# Amish Builders



## 2508speed (Jan 6, 2011)

I'm in Roscommon area. I've always heard what a great deal the Amish are. I want to build an addition on my garage. Anyone ever deal with them? How do you get a hold of them? Just weighing my options. Do they belong to a Union? (joking) Serious though, do they bid a job if I supply the material?


----------



## bucko12pt (Dec 9, 2004)

2508speed said:


> I'm in Roscommon area. I've always heard what a great deal the Amish are. I want to build an addition on my garage. Anyone ever deal with them? How do you get a hold of them? Just weighing my options. Do they belong to a Union? (joking) Serious though, do they bid a job if I supply the material?


What.................hiring scabs when you should be hiring a union contractor? What about protecting and supporting the brothers?:tsk:


----------



## Honkkilla59 (Dec 12, 2013)

bucko12pt said:


> What.................hiring scabs when you should be hiring a union contractor? What about protecting and supporting the brothers?:tsk:


:rant:

Speedo is just gonna have them over for a organization drive!lol


----------



## Luv2hunteup (Mar 22, 2003)

(989) 344-8031


----------



## 2508speed (Jan 6, 2011)

Luv2hunteup said:


> (989) 344-8031


Thanks


----------



## 2508speed (Jan 6, 2011)

Honkkilla59 said:


> :rant:
> 
> Speedo is just gonna have them over for a organization drive!lol


They are fiscal conservative independents.


----------



## 2508speed (Jan 6, 2011)

bucko12pt said:


> What.................hiring scabs when you should be hiring a union contractor? What about protecting and supporting the brothers?:tsk:


I'm looking at all of them.


----------



## coobie (Oct 31, 2014)

2508speed said:


> I'm in Roscommon area. I've always heard what a great deal the Amish are. I want to build an addition on my garage. Anyone ever deal with them? How do you get a hold of them? Just weighing my options. Do they belong to a Union? (joking) Serious though, do they bid a job if I supply the material?

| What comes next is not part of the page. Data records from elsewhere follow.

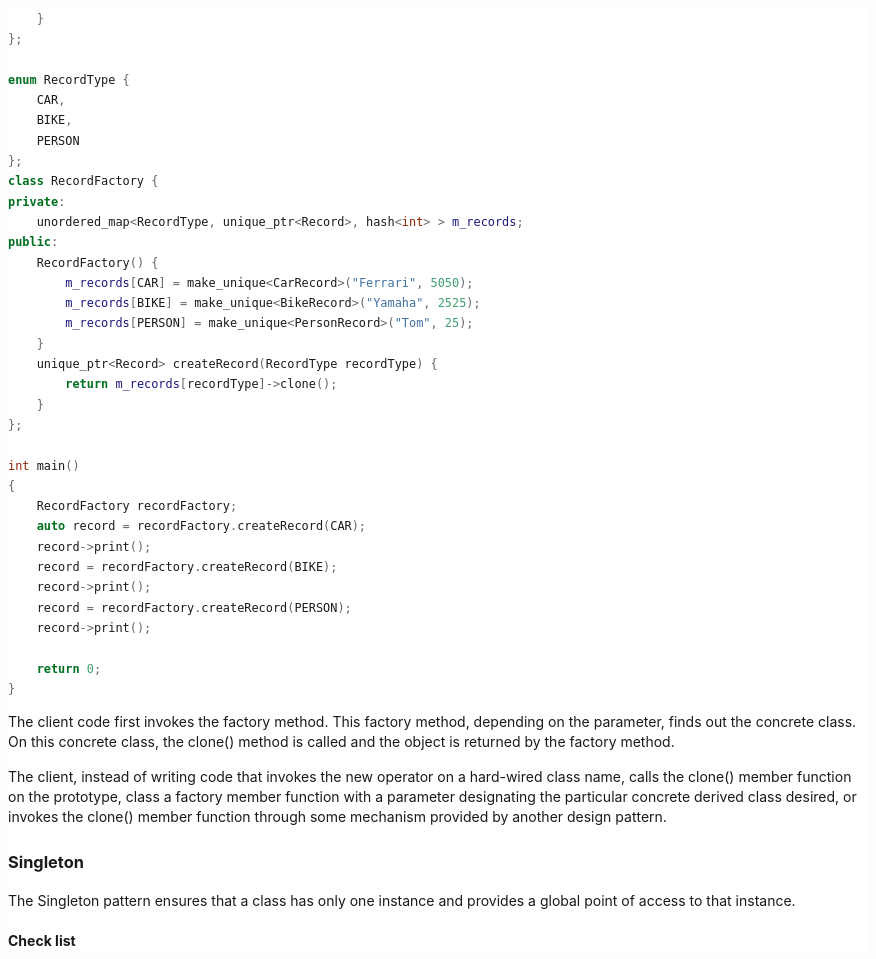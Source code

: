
 ```c++
    }
};

enum RecordType {
    CAR,
    BIKE,
    PERSON
};
class RecordFactory {
private:
    unordered_map<RecordType, unique_ptr<Record>, hash<int> > m_records;
public:
    RecordFactory() {
        m_records[CAR] = make_unique<CarRecord>("Ferrari", 5050);
        m_records[BIKE] = make_unique<BikeRecord>("Yamaha", 2525);
        m_records[PERSON] = make_unique<PersonRecord>("Tom", 25);
    }
    unique_ptr<Record> createRecord(RecordType recordType) {
        return m_records[recordType]->clone();
    }
};

int main()
{
    RecordFactory recordFactory;
    auto record = recordFactory.createRecord(CAR);
    record->print();
    record = recordFactory.createRecord(BIKE);
    record->print();
    record = recordFactory.createRecord(PERSON);
    record->print();

    return 0;
}
```

The client code first invokes the factory method. This factory method, depending on the parameter, finds out the concrete class. On this concrete class, the clone() method is called and the object is returned by the factory method.

The client, instead of writing code that invokes the new operator on a hard-wired class name, calls the clone() member function on the prototype, class a factory member function with a parameter designating the particular concrete derived class desired, or invokes the clone() member function through some mechanism provided by another design pattern.

### Singleton

The Singleton pattern ensures that a class has only one instance and provides a global point of access to that instance.

#### Check list
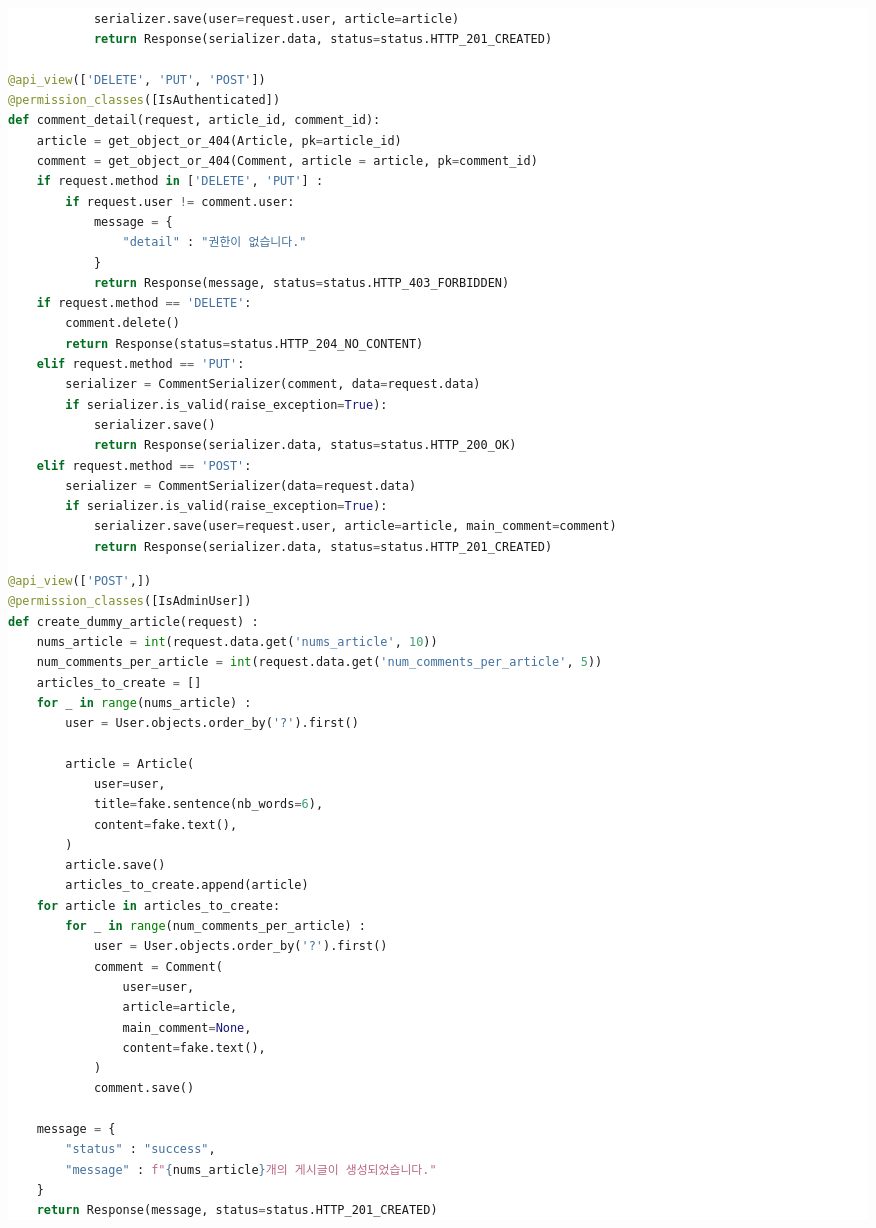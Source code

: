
 ```python
            serializer.save(user=request.user, article=article)
            return Response(serializer.data, status=status.HTTP_201_CREATED)

@api_view(['DELETE', 'PUT', 'POST'])
@permission_classes([IsAuthenticated])
def comment_detail(request, article_id, comment_id):
    article = get_object_or_404(Article, pk=article_id)
    comment = get_object_or_404(Comment, article = article, pk=comment_id)
    if request.method in ['DELETE', 'PUT'] :
        if request.user != comment.user:
            message = {
                "detail" : "권한이 없습니다."
            }
            return Response(message, status=status.HTTP_403_FORBIDDEN)
    if request.method == 'DELETE':
        comment.delete()
        return Response(status=status.HTTP_204_NO_CONTENT)
    elif request.method == 'PUT':
        serializer = CommentSerializer(comment, data=request.data)
        if serializer.is_valid(raise_exception=True):
            serializer.save()
            return Response(serializer.data, status=status.HTTP_200_OK)
    elif request.method == 'POST':
        serializer = CommentSerializer(data=request.data)
        if serializer.is_valid(raise_exception=True):
            serializer.save(user=request.user, article=article, main_comment=comment)
            return Response(serializer.data, status=status.HTTP_201_CREATED)
```
```python
@api_view(['POST',])
@permission_classes([IsAdminUser])
def create_dummy_article(request) :
    nums_article = int(request.data.get('nums_article', 10))
    num_comments_per_article = int(request.data.get('num_comments_per_article', 5))
    articles_to_create = []
    for _ in range(nums_article) :
        user = User.objects.order_by('?').first()

        article = Article(
            user=user,
            title=fake.sentence(nb_words=6),
            content=fake.text(),
        )
        article.save()
        articles_to_create.append(article)
    for article in articles_to_create:
        for _ in range(num_comments_per_article) :
            user = User.objects.order_by('?').first()
            comment = Comment(
                user=user,
                article=article,
                main_comment=None,
                content=fake.text(),
            )
            comment.save()

    message = {
        "status" : "success",
        "message" : f"{nums_article}개의 게시글이 생성되었습니다."
    }
    return Response(message, status=status.HTTP_201_CREATED)
```


[license-shield]: https://img.shields.io/github/license/dev-ujin/readme-template?labelColor=D8D8D8&color=04B4AE
[readme-eng-shield]: https://img.shields.io/badge/-readme%20in%20english-2E2E2E?style=for-the-badge
[license-url]: LICENSE.md
[contribution-url]: CONTRIBUTION.md
[readme-eng-url]: ../README.md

 I can tell you from dealing with the amish down state you have good and bad builders just like you do with any other type builders.Some folks have the misconception all amish builders are good at what they do and that is NOT the case..


----------



## 2508speed (Jan 6, 2011)

So far I've got one estimate from a local contractor for the flat work. I got a material list and estimate from a local lumber yard. Both these guys were prompt. Called 2 local builders to come look at my site. One hasn't called back (It's been 4 days) so he's out of the picture now even if he calls back. The other guy showed up driving a Nissan pick up. I didn't have the heart to tell him he won't get the job. I'll call that union # that luvtohuntUP provided next week. Right now I'm leaning on hiring the cement work out and doing the construction work myself.


----------



## bucko12pt (Dec 9, 2004)

2508speed said:


> So far I've got one estimate from a local contractor for the flat work. I got a material list and estimate from a local lumber yard. Both these guys were prompt. Called 2 local builders to come look at my site. One hasn't called back (It's been 4 days) so he's out of the picture now even if he calls back. The other guy showed up driving a Nissan pick up. I didn't have the heart to tell him he won't get the job. I'll call that union # that luvtohuntUP provided next week. Right now I'm leaning on hiring the cement work out and doing the construction work myself.


These guys are all covered up with work right now on the fall push before winter sets in. Anyone that could start a job right now that didn't already have the job on the books probably isn't worth hiring.............the guy with the Nissan, dog and Skill saw in the bed.


----------



## 2508speed (Jan 6, 2011)

bucko12pt said:


> These guys are all covered up with work right now on the fall push before winter sets in. Anyone that could start a job right now that didn't already have the job on the books probably isn't worth hiring.............the guy with the Nissan, dog and Skill saw in the bed.


It won't be started until next year. I'm just trying to cover my options. Most likely, I'll do it myself except the concrete. With a little help from my friends and family of course. Maybe I'll pay ****** under the table! lol


----------



## Petronius (Oct 13, 2010)

2508speed said:


> It won't be started until next year. I'm just trying to cover my options. Most likely, I'll do it myself except the concrete. With a little help from my friends and family of course. Maybe I'll pay ****** under the table! lol


Honk could probably use the extra money to add to his monthly government hand out.


----------



## Honkkilla59 (Dec 12, 2013)

petronius said:


> Honk could probably use the extra money to add to his monthly government hand out.



Yeah you got me I'm on the government dole!:lol:


----------



## Petronius (Oct 13, 2010)

Honkkilla59 said:


> Yeah you got me I'm on the government dole!:lol:


I'll be joining you in a few months.


----------



## Seaarkshooter (Nov 5, 2009)

We've had Northstar in Mio build a 16x32 last year and this Fall they are building a 16x24 and a 12x38 for us. Can't recommend them enough or their suggested dozer guy from Fairview. Top notch quality and a fair price.


----------